Tag Archives: Mifepristone

Acknowledgments We thank the reviewers for their constructive

We thank the reviewers for their constructive comments on improving the quality of this paper. This work was supported in part by the National Natural Science Foundation of China (11401519).

A large number of studies confirmed that Helicobacter spp. have their share in the pathogenesis of diseases of the digestive system, ever since Helicobacter pylori was first recognized as an important factor in the genesis of gastritis, peptic ulcer and gastric adenocarcinoma in human (Parsonnet et al., 1991; Dunn et al., 1997). The number of Helicobacter spp. identified is increasing as more research is done in this field. With 34 Helicobacter species now formally named according to LPSN (http://www.bacterio.net/h/helicobacter.html), it is clear that Helicobacter species can infect human and various animal hosts, as well as colonize different anatomical regions of the gastrointestinal system (Fox, 2002; Recordati et al., 2009).
Culture of helicobacter organisms can be used to identify infected hosts. However, the bacteria are fastidious and initial in vitro isolation therefore requires special microaerophilic conditions and 5–7days (Fox et al., 1994, 1995). Detection of helicobacters by culture is further complicated by the presence of normal flora, since the preferred site for isolation of the bacteria is the gastrointestinal tract. In addition to culture, the immunological assays are also important techniques. However, the difficulties to culture many fastidious Helicobacter species to obtain enough Mifepristone for the extraction of cell surface proteins are still a challenge. Therefore there is a need to develop an easy to use and reliable assay to detect and discriminate helicobacters (Wadstrom et al., 2009).
The association between the Helicobacter spp. and gastrointestinal diseases can also be determined by proving the presence of the Helicobacter spp. DNA in samples that are collected during the examinations. The procedure became simpler and more precise, which allowed an evolution of PCR in the sense of being more feasible, but also a sophisticated and reliable method that has proven its usefulness in dealing with the association. (Engstrand et al., 1992; Lin et al., 1995; Fox et al., 1998; Myung et al., 2000; Monstein et al., 2002). However, Poynter et al. reported that three out of six different commercial laboratories performing helicobacter testing on the same spiked fecal samples failed to detect and identify Helicobacter hepaticus due to the differences in the design of their PCR assays (Poynter et al., 2009). Bulajic et al. concluded that further investigation of Helicobacter spp. role in the development of malignancies and other diseases requires targeting of new genome sequences or design of more specific primers (Bulajic et al., 2012).
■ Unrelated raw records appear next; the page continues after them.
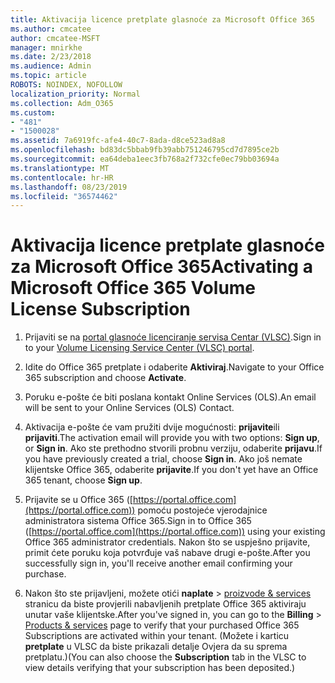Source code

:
 ```yaml
---
title: Aktivacija licence pretplate glasnoće za Microsoft Office 365
ms.author: cmcatee
author: cmcatee-MSFT
manager: mnirkhe
ms.date: 2/23/2018
ms.audience: Admin
ms.topic: article
ROBOTS: NOINDEX, NOFOLLOW
localization_priority: Normal
ms.collection: Adm_O365
ms.custom:
- "481"
- "1500028"
ms.assetid: 7a6919fc-afe4-40c7-8ada-d8ce523ad8a8
ms.openlocfilehash: bd83dc5bbab9fb39abb751246795cd7d7895ce2b
ms.sourcegitcommit: ea64deba1eec3fb768a2f732cfe0ec79bb03694a
ms.translationtype: MT
ms.contentlocale: hr-HR
ms.lasthandoff: 08/23/2019
ms.locfileid: "36574462"
---
```

# <a name="activating-a-microsoft-office-365-volume-license-subscription"></a><span data-ttu-id="9f184-102">Aktivacija licence pretplate glasnoće za Microsoft Office 365</span><span class="sxs-lookup"><span data-stu-id="9f184-102">Activating a Microsoft Office 365 Volume License Subscription</span></span>

1. <span data-ttu-id="9f184-103">Prijaviti se na [portal glasnoće licenciranje servisa Centar (VLSC)](http://go.microsoft.com/fwlink/p/?LinkId=329762).</span><span class="sxs-lookup"><span data-stu-id="9f184-103">Sign in to your [Volume Licensing Service Center (VLSC) portal](http://go.microsoft.com/fwlink/p/?LinkId=329762).</span></span>

2. <span data-ttu-id="9f184-104">Idite do Office 365 pretplate i odaberite **Aktiviraj**.</span><span class="sxs-lookup"><span data-stu-id="9f184-104">Navigate to your Office 365 subscription and choose **Activate**.</span></span>

3. <span data-ttu-id="9f184-105">Poruku e-pošte će biti poslana kontakt Online Services (OLS).</span><span class="sxs-lookup"><span data-stu-id="9f184-105">An email will be sent to your Online Services (OLS) Contact.</span></span>

4. <span data-ttu-id="9f184-106">Aktivacija e-pošte će vam pružiti dvije mogućnosti: **prijavite**ili **prijaviti**.</span><span class="sxs-lookup"><span data-stu-id="9f184-106">The activation email will provide you with two options: **Sign up**, or **Sign in**.</span></span> <span data-ttu-id="9f184-107">Ako ste prethodno stvorili probnu verziju, odaberite **prijavu**.</span><span class="sxs-lookup"><span data-stu-id="9f184-107">If you have previously created a trial, choose **Sign in**.</span></span> <span data-ttu-id="9f184-108">Ako još nemate klijentske Office 365, odaberite **prijavite**.</span><span class="sxs-lookup"><span data-stu-id="9f184-108">If you don't yet have an Office 365 tenant, choose **Sign up**.</span></span>

5. <span data-ttu-id="9f184-109">Prijavite se u Office 365 ([https://portal.office.com](https://portal.office.com)) pomoću postojeće vjerodajnice administratora sistema Office 365.</span><span class="sxs-lookup"><span data-stu-id="9f184-109">Sign in to Office 365 ([https://portal.office.com](https://portal.office.com)) using your existing Office 365 administrator credentials.</span></span> <span data-ttu-id="9f184-110">Nakon što se uspješno prijavite, primit ćete poruku koja potvrđuje vaš nabave drugi e-pošte.</span><span class="sxs-lookup"><span data-stu-id="9f184-110">After you successfully sign in, you'll receive another email confirming your purchase.</span></span>

6. <span data-ttu-id="9f184-111">Nakon što ste prijavljeni, možete otići **naplate** \> [proizvode & services](https://go.microsoft.com/fwlink/p/?linkid=842054) stranicu da biste provjerili nabavljenih pretplate Office 365 aktiviraju unutar vaše klijentske.</span><span class="sxs-lookup"><span data-stu-id="9f184-111">After you've signed in, you can go to the **Billing** \> [Products & services](https://go.microsoft.com/fwlink/p/?linkid=842054) page to verify that your purchased Office 365 Subscriptions are activated within your tenant.</span></span> <span data-ttu-id="9f184-112">(Možete i karticu **pretplate** u VLSC da biste prikazali detalje Ovjera da su sprema pretplatu.)</span><span class="sxs-lookup"><span data-stu-id="9f184-112">(You can also choose the **Subscription** tab in the VLSC to view details verifying that your subscription has been deposited.)</span></span>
The PCR subtypes used included nested PCR and single-round PCR. Nested PCR has been used frequently in recent years due to its higher specificity. The most sensitive and widely used method for detecting helicobacter infections is PCR targeting at a genus-specific and conserved region of 16S rRNA (Battles et al., 1995; Bulajic et al., 2012). In this study, we have tried to establish and optimize a hemi-nested PCR assay that would simultaneously detect and differentiate 34 of the formally named helicobacters from feces samples. The primers were designed based on the sequences of 16S rRNA.

Materials and methods

The nested PCR primers were designed to the target 16S rRNA gene specific to all 34 type strains of Helicobacter spp., not including any rare bases. Theoretically, the primers, being able to detect all the type strains, have not any faults according to the Oligo7.0 Software evaluation. In comparison with it, not only the inclusivity but also some faults lies in other primers usually used in the literature, as described in Table 1. Furthermore, the expected products size and optimal annealing temperature to 34 type strains were described in Table 2. Numbers in the sixth column indicate the positions of the primers to different type strains. The optimal annealing temperature fluctuates from 55.3°C to 57.8°C for the inner primers, and from 56.5°C to 57.9°C for the outer primers (Table 2). In practice, the excellent validity of the method was examined by feces simulated samples (Fig. 2), BLAB/c mice infection models (Fig. 3) and H. pylori infection fecal samples (Fig. 4).